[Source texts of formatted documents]
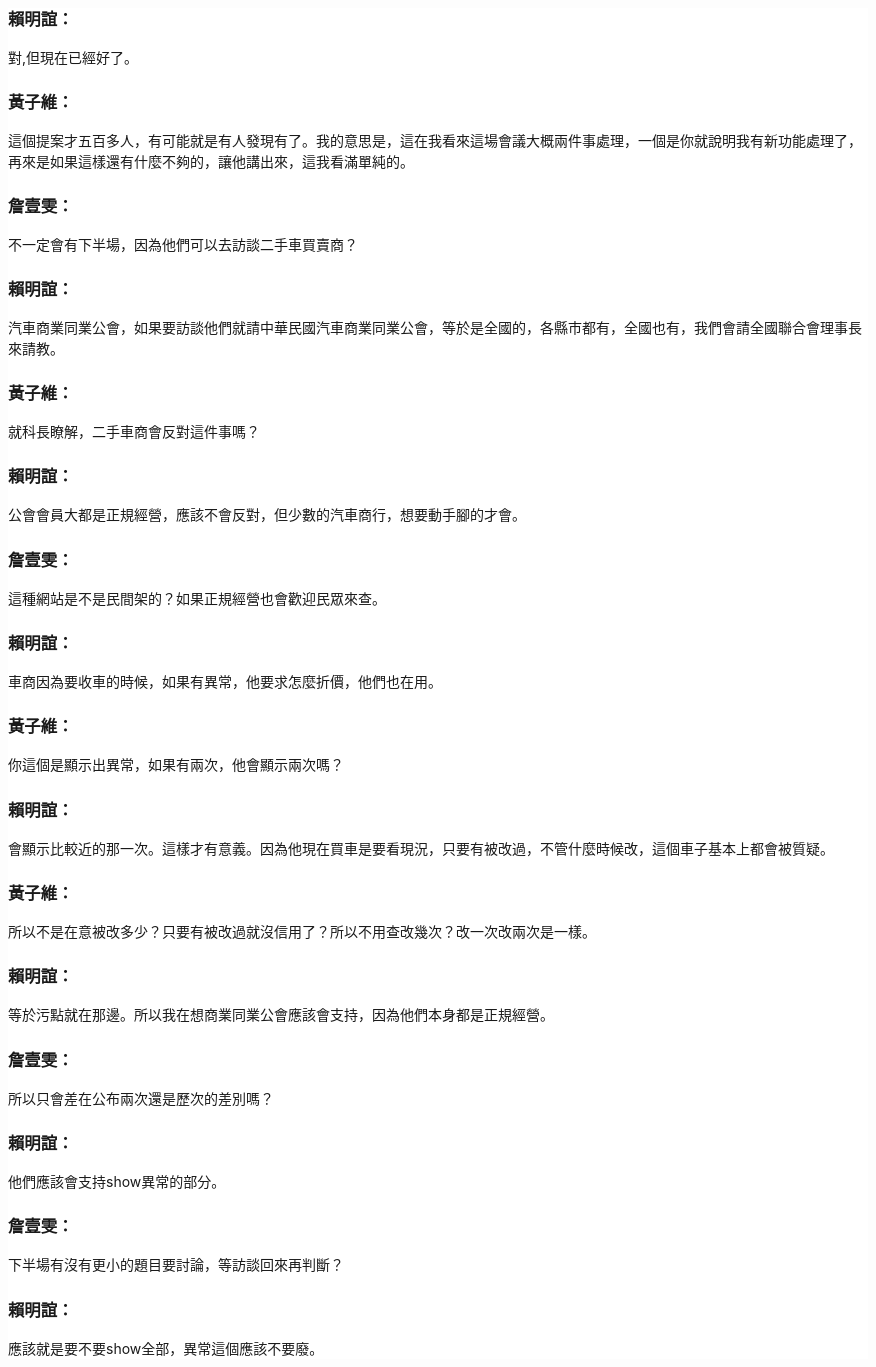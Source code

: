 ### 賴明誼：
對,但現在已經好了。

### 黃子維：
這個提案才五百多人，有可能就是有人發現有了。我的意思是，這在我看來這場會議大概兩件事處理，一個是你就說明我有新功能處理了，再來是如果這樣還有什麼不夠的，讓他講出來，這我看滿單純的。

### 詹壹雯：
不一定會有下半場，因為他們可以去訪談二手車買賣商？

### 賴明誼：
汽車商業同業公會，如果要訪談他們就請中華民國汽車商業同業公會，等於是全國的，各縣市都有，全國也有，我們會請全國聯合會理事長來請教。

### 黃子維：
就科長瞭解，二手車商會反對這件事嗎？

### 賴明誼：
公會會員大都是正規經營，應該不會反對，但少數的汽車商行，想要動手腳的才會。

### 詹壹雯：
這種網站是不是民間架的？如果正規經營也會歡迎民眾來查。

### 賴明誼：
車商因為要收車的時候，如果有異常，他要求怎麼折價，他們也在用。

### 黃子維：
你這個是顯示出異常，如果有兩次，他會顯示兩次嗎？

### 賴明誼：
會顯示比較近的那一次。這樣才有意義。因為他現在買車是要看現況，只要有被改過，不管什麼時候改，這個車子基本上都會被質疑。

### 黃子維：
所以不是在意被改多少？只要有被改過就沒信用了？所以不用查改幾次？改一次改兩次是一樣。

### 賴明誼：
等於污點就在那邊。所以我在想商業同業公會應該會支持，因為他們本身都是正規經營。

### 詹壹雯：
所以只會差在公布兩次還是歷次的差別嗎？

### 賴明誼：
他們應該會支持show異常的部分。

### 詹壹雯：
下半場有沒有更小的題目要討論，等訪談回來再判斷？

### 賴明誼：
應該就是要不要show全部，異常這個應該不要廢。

Assignment | Copying begins at the line that holds "所以只會差在公布兩次還是歷次的差別嗎？" and ends at the last line of the data above, with both included and each line kept exactly.

Task result |
所以只會差在公布兩次還是歷次的差別嗎？

### 賴明誼：
他們應該會支持show異常的部分。

### 詹壹雯：
下半場有沒有更小的題目要討論，等訪談回來再判斷？

### 賴明誼：
應該就是要不要show全部，異常這個應該不要廢。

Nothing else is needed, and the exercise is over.